# WHAT YOU WILL DO
Transcribe all the entries word for word, but omit the images.

# Pictures paired with source code
★ ★ ★ ★ ★ ★ ★

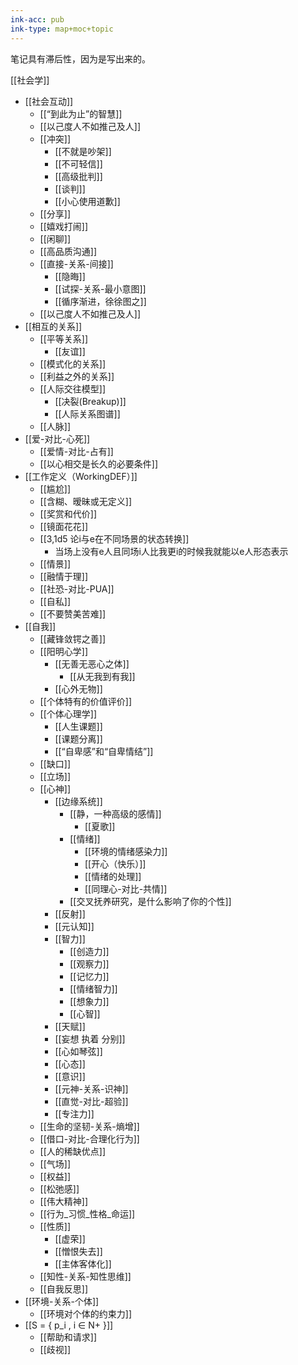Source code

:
 ```yaml
---
ink-acc: pub
ink-type: map+moc+topic
---
```


笔记具有滞后性，因为是写出来的。

[[社会学]]
- [[社会互动]]
	- [[“到此为止”的智慧]]
	- [[以己度人不如推己及人]]
	- [[冲突]] 
		- [[不就是吵架]]
		- [[不可轻信]]
		- [[高级批判]]
		- [[谈判]]
		- [[小心使用道歉]]
	- [[分享]]
	- [[嬉戏打闹]]
	- [[闲聊]]
	- [[高品质沟通]]
	- [[直接-关系-间接]]
		- [[隐晦]]
		- [[试探-关系-最小意图]]
		- [[循序渐进，徐徐图之]]
	- [[以己度人不如推己及人]]
- [[相互的关系]]
	- [[平等关系]]
		- [[友谊]]
	- [[模式化的关系]]
	- [[利益之外的关系]]
	- [[人际交往模型]]
		- [[决裂(Breakup)]]
		- [[人际关系图谱]]
	- [[人脉]]
- [[爱-对比-心死]]
	- [[爱情-对比-占有]]
	- [[以心相交是长久的必要条件]]
- [[工作定义（WorkingDEF）]]
	- [[尴尬]]
	- [[含糊、暧昧或无定义]]
	- [[奖赏和代价]]
	- [[镜面花花]]
	- [[3,1d5 论i与e在不同场景的状态转换]]
		- 当场上没有e人且同场i人比我更i的时候我就能以e人形态表示
	- [[情景]]
	- [[融情于理]]
	- [[社恐-对比-PUA]]
	- [[自私]]
	- [[不要赞美苦难]]
- [[自我]]
	- [[藏锋敛锷之善]]
	- [[阳明心学]]
		- [[无善无恶心之体]]
			- [[从无我到有我]]
		- [[心外无物]]
	- [[个体特有的价值评价]]
	- [[个体心理学]]
		- [[人生课题]]
		- [[课题分离]]
		- [[“自卑感”和“自卑情结”]]
	- [[缺口]]
	- [[立场]]
	- [[心神]]
		- [[边缘系统]]
			- [[静，一种高级的感情]]
				- [[夏歌]]
			- [[情绪]]
				- [[环境的情绪感染力]]
				- [[开心（快乐）]]
				- [[情绪的处理]]
				- [[同理心-对比-共情]]
			- [[交叉抚养研究，是什么影响了你的个性]]
		- [[反射]]
		- [[元认知]]
		- [[智力]]
			- [[创造力]]
			- [[观察力]]
			- [[记忆力]]
			- [[情绪智力]]
			- [[想象力]]
			- [[心智]]
		- [[天赋]]
		- [[妄想 执着 分别]]
		- [[心如琴弦]]
		- [[心态]]
		- [[意识]]
		- [[元神-关系-识神]]
		- [[直觉-对比-超验]]
		- [[专注力]]
	- [[生命的坚韧-关系-熵增]]
	- [[借口-对比-合理化行为]]
	- [[人的稀缺优点]]
	- [[气场]]
	- [[权益]]
	- [[松弛感]]
	- [[伟大精神]]
	- [[行为_习惯_性格_命运]]
	- [[性质]]
		- [[虚荣]]
		- [[憎恨失去]]
		- [[主体客体化]]
	- [[知性-关系-知性思维]]
	- [[自我反思]]
- [[环境-关系-个体]]
	- [[环境对个体的约束力]]
- [[S = { p_i , i ∈ N+ }]]
	- [[帮助和请求]]
	- [[歧视]]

★ ★ ★ ★ ★ ★ ★

# ANSWER AREA
Source code

:
 ```yaml
---
ink-acc: pub
ink-type: map+moc+topic
---
```


笔记具有滞后性，因为是写出来的。

[[社会学]]
- [[社会互动]]
	- [[“到此为止”的智慧]]
	- [[以己度人不如推己及人]]
	- [[冲突]] 
		- [[不就是吵架]]
		- [[不可轻信]]
		- [[高级批判]]
		- [[谈判]]
		- [[小心使用道歉]]
	- [[分享]]
	- [[嬉戏打闹]]
	- [[闲聊]]
	- [[高品质沟通]]
	- [[直接-关系-间接]]
		- [[隐晦]]
		- [[试探-关系-最小意图]]
		- [[循序渐进，徐徐图之]]
	- [[以己度人不如推己及人]]
- [[相互的关系]]
	- [[平等关系]]
		- [[友谊]]
	- [[模式化的关系]]
	- [[利益之外的关系]]
	- [[人际交往模型]]
		- [[决裂(Breakup)]]
		- [[人际关系图谱]]
	- [[人脉]]
- [[爱-对比-心死]]
	- [[爱情-对比-占有]]
	- [[以心相交是长久的必要条件]]
- [[工作定义（WorkingDEF）]]
	- [[尴尬]]
	- [[含糊、暧昧或无定义]]
	- [[奖赏和代价]]
	- [[镜面花花]]
	- [[3,1d5 论i与e在不同场景的状态转换]]
		- 当场上没有e人且同场i人比我更i的时候我就能以e人形态表示
	- [[情景]]
	- [[融情于理]]
	- [[社恐-对比-PUA]]
	- [[自私]]
	- [[不要赞美苦难]]
- [[自我]]
	- [[藏锋敛锷之善]]
	- [[阳明心学]]
		- [[无善无恶心之体]]
			- [[从无我到有我]]
		- [[心外无物]]
	- [[个体特有的价值评价]]
	- [[个体心理学]]
		- [[人生课题]]
		- [[课题分离]]
		- [[“自卑感”和“自卑情结”]]
	- [[缺口]]
	- [[立场]]
	- [[心神]]
		- [[边缘系统]]
			- [[静，一种高级的感情]]
				- [[夏歌]]
			- [[情绪]]
				- [[环境的情绪感染力]]
				- [[开心（快乐）]]
				- [[情绪的处理]]
				- [[同理心-对比-共情]]
			- [[交叉抚养研究，是什么影响了你的个性]]
		- [[反射]]
		- [[元认知]]
		- [[智力]]
			- [[创造力]]
			- [[观察力]]
			- [[记忆力]]
			- [[情绪智力]]
			- [[想象力]]
			- [[心智]]
		- [[天赋]]
		- [[妄想 执着 分别]]
		- [[心如琴弦]]
		- [[心态]]
		- [[意识]]
		- [[元神-关系-识神]]
		- [[直觉-对比-超验]]
		- [[专注力]]
	- [[生命的坚韧-关系-熵增]]
	- [[借口-对比-合理化行为]]
	- [[人的稀缺优点]]
	- [[气场]]
	- [[权益]]
	- [[松弛感]]
	- [[伟大精神]]
	- [[行为_习惯_性格_命运]]
	- [[性质]]
		- [[虚荣]]
		- [[憎恨失去]]
		- [[主体客体化]]
	- [[知性-关系-知性思维]]
	- [[自我反思]]
- [[环境-关系-个体]]
	- [[环境对个体的约束力]]
- [[S = { p_i , i ∈ N+ }]]
	- [[帮助和请求]]
	- [[歧视]]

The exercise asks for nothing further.